▶ Supplied data:
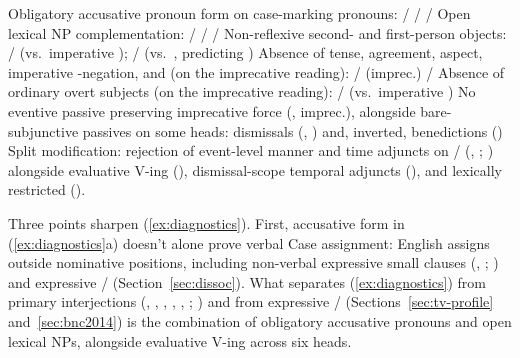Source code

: \documentclass[12pt]{article}
\begin{document}
\ea\label{ex:diagnostics}
\ea Obligatory accusative pronoun form on case-marking pronouns:  /  /  / 
\ex Open lexical NP complementation:  /  /  / 
\ex Non-reflexive second- and first-person objects:  /  (vs.\ imperative );  /  (vs.\ , predicting )
\ex Absence of tense, agreement, aspect, imperative -negation, and  (on the imprecative reading):  /  (imprec.) / 
\ex Absence of ordinary overt subjects (on the imprecative reading):  /  (vs.\ imperative )
\ex No eventive passive preserving imprecative force (, imprec.), alongside bare-subjunctive passives on some heads: dismissals (, ) and, inverted, benedictions ()
\ex Split modification: rejection of event-level manner and time adjuncts on / (, ; \citealp[5--6]{quang1971}) alongside evaluative  V-ing (), dismissal-scope temporal adjuncts (), and lexically restricted  ().
\z
\z

Three points sharpen (\ref{ex:diagnostics}). First, accusative form in (\ref{ex:diagnostics}a) doesn't alone prove verbal Case assignment: English assigns  outside nominative positions, including non-verbal expressive small clauses (, ; \citealp{schutze2001,pottsroeper2006}) and expressive  /  (Section~\ref{sec:dissoc}). What separates (\ref{ex:diagnostics}) from primary interjections (, , , , , ; \citealp{ameka1992,amekawilkins2006,meinard2015}) and from expressive / (Sections~\ref{sec:tv-profile} and~\ref{sec:bnc2014}) is the combination of obligatory accusative pronouns and open lexical NPs, alongside evaluative  V-ing across six heads.
\end{document}
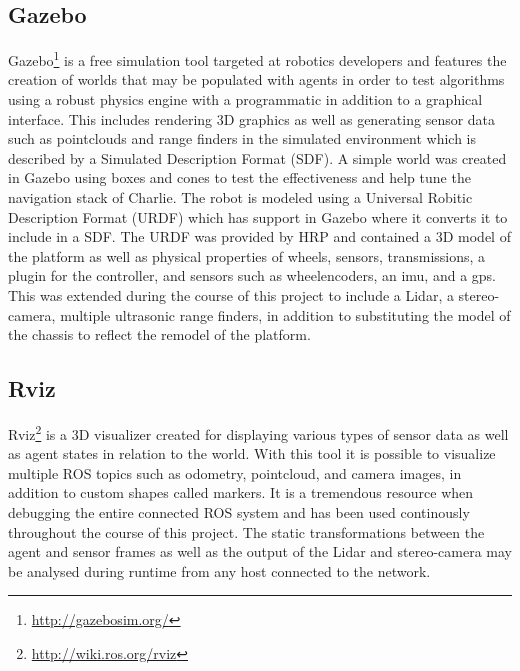 \subsection{Gazebo}
Gazebo\footnote{\url{http://gazebosim.org/}} is a free simulation tool targeted at robotics developers and features the creation of worlds that may be populated with agents in order to test algorithms using a robust physics engine with a programmatic in addition to a graphical interface. This includes rendering 3D graphics as well as generating sensor data such as pointclouds and range finders in the simulated environment which is described by a Simulated Description Format (SDF). A simple world was created in Gazebo using boxes and cones to test the effectiveness and help tune the navigation stack of Charlie. The robot is modeled using a Universal Robitic Description Format (URDF) which has support in Gazebo where it converts it to include in a SDF. The URDF was provided by HRP and contained a 3D model of the platform as well as physical properties of wheels, sensors, transmissions, a plugin for the controller, and sensors such as wheelencoders, an imu, and a gps. This was extended during the course of this project to include a Lidar, a stereo-camera, multiple ultrasonic range finders, in addition to substituting the model of the chassis to reflect the remodel of the platform.  
\subsection{Rviz}
Rviz\footnote{\url{http://wiki.ros.org/rviz}} is a 3D visualizer created for displaying various types of sensor data as well as agent states in relation to the world. With this tool it is possible to visualize multiple ROS topics such as odometry, pointcloud, and camera images, in addition to custom shapes called markers. It is a tremendous resource when debugging the entire connected ROS system and has been used continously throughout the course of this project. The static transformations between the agent and sensor frames as well as the output of the Lidar and stereo-camera may be analysed during runtime from any host connected to the network. 


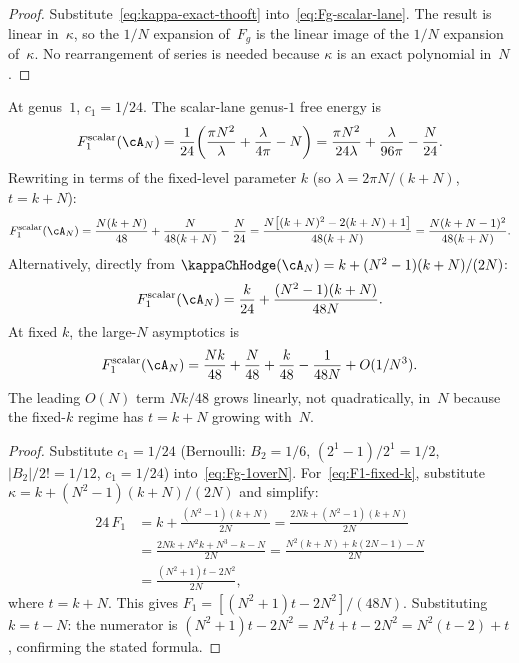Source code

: \begin{proof}
Substitute~\eqref{eq:kappa-exact-thooft}
into~\eqref{eq:Fg-scalar-lane}. The result is linear in~$\kappa$,
so the $1/N$ expansion of~$F_g$ is the linear image of the $1/N$
expansion of~$\kappa$. No rearrangement of series is needed because
$\kappa$ is an exact polynomial in~$N$.
\end{proof}

\begin{computation}
\label{comp:genus1-1overN}
At genus~$1$, $c_1 = 1/24$. The scalar-lane genus-$1$ free energy is
\begin{equation}\label{eq:F1-1overN}
F_1^{\mathrm{scalar}}(\cA_N)
= \frac{1}{24}\!\left(
\frac{\pi N^2}{\lambda}
+ \frac{\lambda}{4\pi}
- N
\right)
= \frac{\pi N^2}{24\lambda}
+ \frac{\lambda}{96\pi}
- \frac{N}{24}.
\end{equation}
Rewriting in terms of the fixed-level parameter $k$
(so $\lambda = 2\pi N/(k+N)$, $t = k+N$):
\begin{equation}\label{eq:F1-fixed-k}
F_1^{\mathrm{scalar}}(\cA_N)
= \frac{N(k+N)}{48}
+ \frac{N}{48(k+N)}
- \frac{N}{24}
= \frac{N\!\left[(k+N)^2 - 2(k+N) + 1\right]}{48(k+N)}
= \frac{N(k+N-1)^2}{48(k+N)}.
\end{equation}
Alternatively, directly from $\kappaChHodge(\cA_N) = k + (N^2-1)(k+N)/(2N)$:
\begin{equation}\label{eq:F1-direct}
F_1^{\mathrm{scalar}}(\cA_N) =
\frac{k}{24} + \frac{(N^2-1)(k+N)}{48N}.
\end{equation}
At fixed $k$, the large-$N$ asymptotics is
\[
F_1^{\mathrm{scalar}}(\cA_N)
= \frac{Nk}{48} + \frac{N}{48} + \frac{k}{48} - \frac{1}{48N}
+ O(1/N^3).
\]
The leading $O(N)$ term $Nk/48$ grows linearly, not quadratically, in~$N$
because the fixed-$k$ regime has $t = k + N$ growing with~$N$.
\end{computation}

\begin{proof}
Substitute $c_1 = 1/24$ (Bernoulli: $B_2 = 1/6$,
$(2^1-1)/2^1 = 1/2$, $|B_2|/2! = 1/12$, $c_1 = 1/24$)
into~\eqref{eq:Fg-1overN}.
For~\eqref{eq:F1-fixed-k}, substitute
$\kappa = k + (N^2-1)(k+N)/(2N)$ and simplify:
\begin{align*}
24\,F_1 &= k + \frac{(N^2-1)(k+N)}{2N}
= \frac{2Nk + (N^2-1)(k+N)}{2N} \\
&= \frac{2Nk + N^2 k + N^3 - k - N}{2N}
= \frac{N^2(k+N) + k(2N-1) - N}{2N} \\
&= \frac{(N^2+1)t - 2N^2}{2N},
\end{align*}
where $t = k + N$. This gives
$F_1 = [(N^2+1)t - 2N^2]/(48N)$. Substituting $k = t - N$:
the numerator is $(N^2+1)t - 2N^2 = N^2 t + t - 2N^2
= N^2(t-2) + t$, confirming the stated formula.
\end{proof}


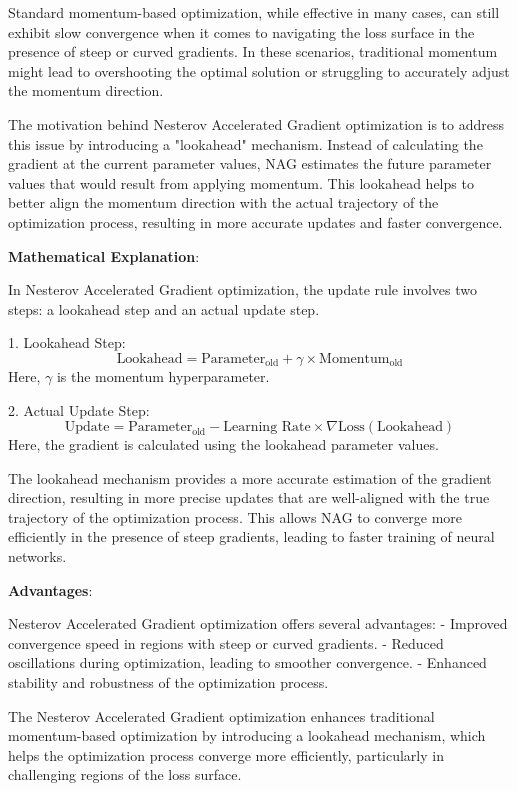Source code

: \documentclass{report}
\begin{document}
Standard momentum-based optimization, while effective in many cases, can still exhibit slow convergence when it comes to navigating the loss surface in the presence of steep or curved gradients. In these scenarios, traditional momentum might lead to overshooting the optimal solution or struggling to accurately adjust the momentum direction.

The motivation behind Nesterov Accelerated Gradient optimization is to address this issue by introducing a "lookahead" mechanism. Instead of calculating the gradient at the current parameter values, NAG estimates the future parameter values that would result from applying momentum. This lookahead helps to better align the momentum direction with the actual trajectory of the optimization process, resulting in more accurate updates and faster convergence.

\textbf{Mathematical Explanation}:

In Nesterov Accelerated Gradient optimization, the update rule involves two steps: a lookahead step and an actual update step.

1. Lookahead Step:
\[ \text{Lookahead} = \text{Parameter}_\text{old} + \gamma \times \text{Momentum}_\text{old} \]
Here, \(\gamma\) is the momentum hyperparameter.

2. Actual Update Step:
\[ \text{Update} = \text{Parameter}_\text{old} - \text{Learning Rate} \times \nabla \text{Loss}(\text{Lookahead}) \]
Here, the gradient is calculated using the lookahead parameter values.

The lookahead mechanism provides a more accurate estimation of the gradient direction, resulting in more precise updates that are well-aligned with the true trajectory of the optimization process. This allows NAG to converge more efficiently in the presence of steep gradients, leading to faster training of neural networks.

\textbf{Advantages}:

Nesterov Accelerated Gradient optimization offers several advantages:
- Improved convergence speed in regions with steep or curved gradients.
- Reduced oscillations during optimization, leading to smoother convergence.
- Enhanced stability and robustness of the optimization process.

The Nesterov Accelerated Gradient optimization enhances traditional momentum-based optimization by introducing a lookahead mechanism, which helps the optimization process converge more efficiently, particularly in challenging regions of the loss surface.
\end{document}
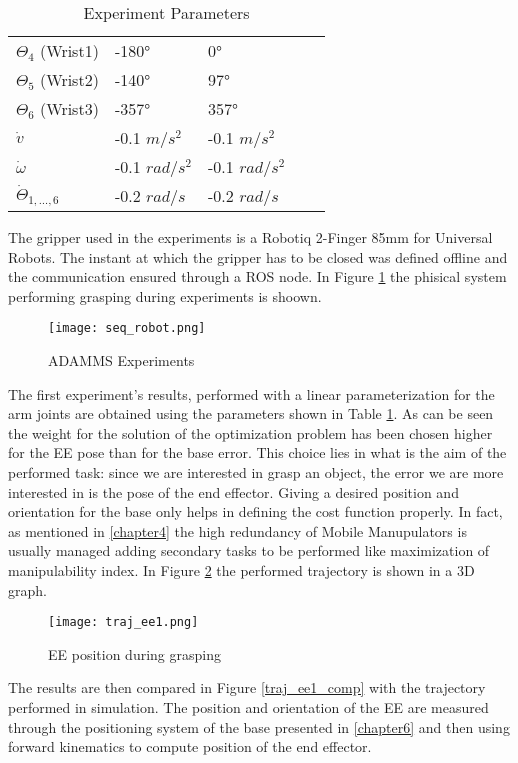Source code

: \begin{table}[]
\begin{tabular}{|l|l|l|ll}
	$\Theta_4$ (Wrist1) 		&  -180° 						&  0°		 			\\ \cline{1-3}
	$\Theta_5$ (Wrist2)			&  -140° 						&  97°		 			\\ \cline{1-3} 
	$\Theta_6$ (Wrist3) 		&  -357° 						&  357°		 			\\ \cline{1-3}
	$\dot{v}$ 			 		&  -0.1 $m/s^2$					&  -0.1 $m/s^2$ 		\\ \cline{1-3}
	$\dot{\omega}$		 		&  -0.1 $rad/s^2$ 				&  -0.1 $rad/s^2$		\\ \cline{1-3}
	$\dot{\Theta}_{1,\dots,6}$	&  -0.2 $rad/s$					&  -0.2 $rad/s$ 		\\ \cline{1-3}
	\end{tabular}
	\caption{Experiment Parameters}
	\label{tableparam1}
	\end{table}
	The gripper used in the experiments is a Robotiq 2-Finger 85mm for Universal Robots. The instant at which the gripper has to be closed was defined offline and the communication ensured through a ROS node. In Figure \ref{seq_robot} the phisical system performing grasping during experiments is shoown.
	\begin{figure}[h!]
	\centering
	\texttt{[image: seq\_robot.png]}
	\caption{ADAMMS Experiments}
	\label{seq_robot}
	\end{figure}
	The first experiment's results, performed with a linear parameterization for the arm joints are obtained using the parameters shown in Table \ref{tableparam1}. As can be seen the weight for the solution of the optimization problem has been chosen higher for the EE pose than for the base error. This choice lies in what is the aim of the performed task: since we are interested in grasp an object, the error we are more interested in is the pose of the end effector. Giving a desired position and orientation for the base only helps in defining the cost function properly. In fact, as mentioned in \ref{chapter4} the high redundancy of Mobile Manupulators is usually managed adding secondary tasks to be performed like maximization of manipulability index. 
	In Figure \ref{traj_ee1} the performed trajectory is shown in a 3D graph. 
	\begin{figure}[h!]
	\centering
	\texttt{[image: traj\_ee1.png]}
	\caption{EE position during grasping}
	\label{traj_ee1}
	\end{figure}
	The results are then compared in Figure \ref{traj_ee1_comp} with the trajectory performed in simulation. The position and orientation of the EE are measured through the positioning system of the base presented in \ref{chapter6} and then using forward kinematics to compute position of the end effector. 
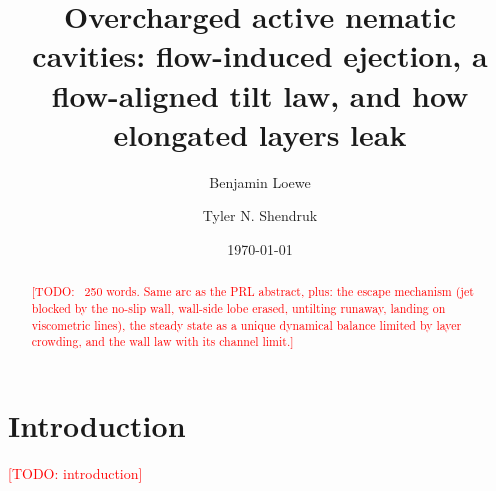 \documentclass[aps,pre,twocolumn,superscriptaddress,amsmath,amssymb,reprint]{revtex4-2}
\newcommand{\todo}[1]{\textcolor{red}{[TODO: #1]}}
\begin{document}
\title{Overcharged active nematic cavities: flow-induced ejection, a flow-aligned tilt law, and how elongated layers leak}
\author{Benjamin Loewe}
\author{Tyler N. Shendruk}
\date{\today}

\begin{abstract}
\todo{~250 words. Same arc as the PRL abstract, plus: the escape mechanism (jet blocked by the no-slip wall, wall-side lobe erased, untilting runaway, landing on
viscometric lines), the steady state as a unique dynamical balance limited by layer crowding, and the wall law with its channel limit.}
\end{abstract}
\maketitle

\section{Introduction}\label{sec:intro}
\todo{introduction}

\end{document}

▶ Directions for this task:
Where in the records does the word "wall" appear? Copy each line that holds it.

▶ Output for this exercise:
\todo{~250 words. Same arc as the PRL abstract, plus: the escape mechanism (jet blocked by the no-slip wall, wall-side lobe erased, untilting runaway, landing on
viscometric lines), the steady state as a unique dynamical balance limited by layer crowding, and the wall law with its channel limit.}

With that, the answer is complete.